Assignment
Please return every line of the records below that contains the word "iphone".

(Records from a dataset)

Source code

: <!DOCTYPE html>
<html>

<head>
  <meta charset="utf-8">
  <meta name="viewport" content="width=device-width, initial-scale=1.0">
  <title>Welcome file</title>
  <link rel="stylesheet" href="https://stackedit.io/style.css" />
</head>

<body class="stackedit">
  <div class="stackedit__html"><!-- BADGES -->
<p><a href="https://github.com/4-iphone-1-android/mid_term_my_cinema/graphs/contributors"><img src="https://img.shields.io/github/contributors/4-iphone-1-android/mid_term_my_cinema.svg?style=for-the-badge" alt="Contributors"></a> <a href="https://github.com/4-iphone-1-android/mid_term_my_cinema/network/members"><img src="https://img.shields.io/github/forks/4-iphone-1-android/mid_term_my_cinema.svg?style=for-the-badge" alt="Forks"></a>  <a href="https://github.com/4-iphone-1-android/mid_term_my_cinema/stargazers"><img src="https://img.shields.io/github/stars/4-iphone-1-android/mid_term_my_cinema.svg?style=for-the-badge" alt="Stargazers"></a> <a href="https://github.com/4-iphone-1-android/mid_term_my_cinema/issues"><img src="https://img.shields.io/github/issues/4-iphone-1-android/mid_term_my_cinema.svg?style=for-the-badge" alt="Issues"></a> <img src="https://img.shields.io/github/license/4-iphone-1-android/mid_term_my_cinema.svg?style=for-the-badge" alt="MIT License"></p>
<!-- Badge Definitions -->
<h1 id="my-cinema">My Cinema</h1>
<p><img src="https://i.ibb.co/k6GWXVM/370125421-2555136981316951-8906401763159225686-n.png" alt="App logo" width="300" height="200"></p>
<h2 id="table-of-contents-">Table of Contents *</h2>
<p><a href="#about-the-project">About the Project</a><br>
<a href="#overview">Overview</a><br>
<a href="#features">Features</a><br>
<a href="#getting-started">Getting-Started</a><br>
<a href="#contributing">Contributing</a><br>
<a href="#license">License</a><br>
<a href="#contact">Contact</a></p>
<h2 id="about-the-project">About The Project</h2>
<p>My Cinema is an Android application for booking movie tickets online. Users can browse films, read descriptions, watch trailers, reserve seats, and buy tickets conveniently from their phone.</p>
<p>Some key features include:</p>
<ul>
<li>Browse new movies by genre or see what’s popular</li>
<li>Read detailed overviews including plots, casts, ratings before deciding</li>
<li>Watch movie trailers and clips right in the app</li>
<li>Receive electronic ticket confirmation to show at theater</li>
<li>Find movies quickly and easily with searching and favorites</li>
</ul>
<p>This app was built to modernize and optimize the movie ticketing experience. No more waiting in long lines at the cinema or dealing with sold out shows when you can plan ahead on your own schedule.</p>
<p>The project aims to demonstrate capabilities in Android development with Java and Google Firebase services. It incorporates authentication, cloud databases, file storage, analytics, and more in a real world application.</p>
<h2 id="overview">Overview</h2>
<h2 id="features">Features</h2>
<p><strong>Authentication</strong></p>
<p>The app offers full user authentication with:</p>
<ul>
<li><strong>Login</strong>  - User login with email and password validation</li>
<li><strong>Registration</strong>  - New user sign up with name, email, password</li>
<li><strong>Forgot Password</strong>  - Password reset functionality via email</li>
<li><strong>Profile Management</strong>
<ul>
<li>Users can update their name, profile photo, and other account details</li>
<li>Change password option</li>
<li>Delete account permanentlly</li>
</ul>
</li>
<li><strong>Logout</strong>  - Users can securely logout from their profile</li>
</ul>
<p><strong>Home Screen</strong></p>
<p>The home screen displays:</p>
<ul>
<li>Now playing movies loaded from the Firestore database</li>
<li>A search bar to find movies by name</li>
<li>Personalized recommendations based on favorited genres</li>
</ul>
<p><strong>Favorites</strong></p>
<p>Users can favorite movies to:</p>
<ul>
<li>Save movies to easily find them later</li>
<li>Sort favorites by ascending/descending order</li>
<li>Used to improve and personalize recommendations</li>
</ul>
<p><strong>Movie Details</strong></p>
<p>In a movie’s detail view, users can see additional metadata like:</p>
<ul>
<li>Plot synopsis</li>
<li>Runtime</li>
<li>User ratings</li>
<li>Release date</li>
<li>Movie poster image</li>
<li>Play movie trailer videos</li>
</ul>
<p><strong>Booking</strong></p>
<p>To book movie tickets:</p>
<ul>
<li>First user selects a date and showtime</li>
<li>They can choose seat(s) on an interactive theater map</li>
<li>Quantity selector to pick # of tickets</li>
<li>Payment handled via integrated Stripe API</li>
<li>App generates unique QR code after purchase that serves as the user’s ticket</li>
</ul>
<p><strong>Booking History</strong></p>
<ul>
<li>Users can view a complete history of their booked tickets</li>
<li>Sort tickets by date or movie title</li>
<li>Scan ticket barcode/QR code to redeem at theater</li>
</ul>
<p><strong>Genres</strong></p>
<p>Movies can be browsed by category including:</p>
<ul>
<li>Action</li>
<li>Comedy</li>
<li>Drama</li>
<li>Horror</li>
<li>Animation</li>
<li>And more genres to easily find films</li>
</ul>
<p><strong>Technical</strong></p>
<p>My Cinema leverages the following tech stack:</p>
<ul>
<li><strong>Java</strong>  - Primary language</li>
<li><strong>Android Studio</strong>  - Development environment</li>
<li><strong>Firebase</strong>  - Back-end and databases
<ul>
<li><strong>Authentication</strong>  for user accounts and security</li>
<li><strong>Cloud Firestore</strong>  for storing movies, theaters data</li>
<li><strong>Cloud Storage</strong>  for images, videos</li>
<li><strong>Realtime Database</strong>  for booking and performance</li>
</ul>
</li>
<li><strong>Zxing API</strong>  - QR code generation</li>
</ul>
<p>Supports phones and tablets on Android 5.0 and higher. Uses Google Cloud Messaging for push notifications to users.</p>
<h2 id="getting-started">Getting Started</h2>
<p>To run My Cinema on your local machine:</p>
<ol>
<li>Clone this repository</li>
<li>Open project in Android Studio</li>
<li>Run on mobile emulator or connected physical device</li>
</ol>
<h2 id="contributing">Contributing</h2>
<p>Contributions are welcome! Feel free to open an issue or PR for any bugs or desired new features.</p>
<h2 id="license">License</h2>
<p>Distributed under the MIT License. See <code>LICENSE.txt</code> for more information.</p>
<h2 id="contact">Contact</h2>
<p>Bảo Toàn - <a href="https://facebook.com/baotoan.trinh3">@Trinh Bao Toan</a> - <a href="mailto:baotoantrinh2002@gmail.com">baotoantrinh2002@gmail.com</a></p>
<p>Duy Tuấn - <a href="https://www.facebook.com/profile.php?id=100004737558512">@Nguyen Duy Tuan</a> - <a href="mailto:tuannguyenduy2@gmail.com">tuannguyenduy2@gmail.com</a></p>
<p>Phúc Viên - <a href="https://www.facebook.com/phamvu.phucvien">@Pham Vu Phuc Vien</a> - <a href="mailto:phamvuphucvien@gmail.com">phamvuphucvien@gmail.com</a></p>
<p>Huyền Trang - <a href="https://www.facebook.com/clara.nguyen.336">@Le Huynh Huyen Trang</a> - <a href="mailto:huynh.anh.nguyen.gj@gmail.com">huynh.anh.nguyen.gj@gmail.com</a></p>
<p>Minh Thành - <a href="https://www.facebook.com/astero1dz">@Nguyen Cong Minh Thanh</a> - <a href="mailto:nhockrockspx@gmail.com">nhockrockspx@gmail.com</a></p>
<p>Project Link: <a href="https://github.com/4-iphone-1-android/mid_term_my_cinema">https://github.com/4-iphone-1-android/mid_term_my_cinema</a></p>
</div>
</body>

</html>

Written solution
<p><a href="https://github.com/4-iphone-1-android/mid_term_my_cinema/graphs/contributors"><img src="https://img.shields.io/github/contributors/4-iphone-1-android/mid_term_my_cinema.svg?style=for-the-badge" alt="Contributors"></a> <a href="https://github.com/4-iphone-1-android/mid_term_my_cinema/network/members"><img src="https://img.shields.io/github/forks/4-iphone-1-android/mid_term_my_cinema.svg?style=for-the-badge" alt="Forks"></a>  <a href="https://github.com/4-iphone-1-android/mid_term_my_cinema/stargazers"><img src="https://img.shields.io/github/stars/4-iphone-1-android/mid_term_my_cinema.svg?style=for-the-badge" alt="Stargazers"></a> <a href="https://github.com/4-iphone-1-android/mid_term_my_cinema/issues"><img src="https://img.shields.io/github/issues/4-iphone-1-android/mid_term_my_cinema.svg?style=for-the-badge" alt="Issues"></a> <img src="https://img.shields.io/github/license/4-iphone-1-android/mid_term_my_cinema.svg?style=for-the-badge" alt="MIT License"></p>
<p>Project Link: <a href="https://github.com/4-iphone-1-android/mid_term_my_cinema">https://github.com/4-iphone-1-android/mid_term_my_cinema</a></p>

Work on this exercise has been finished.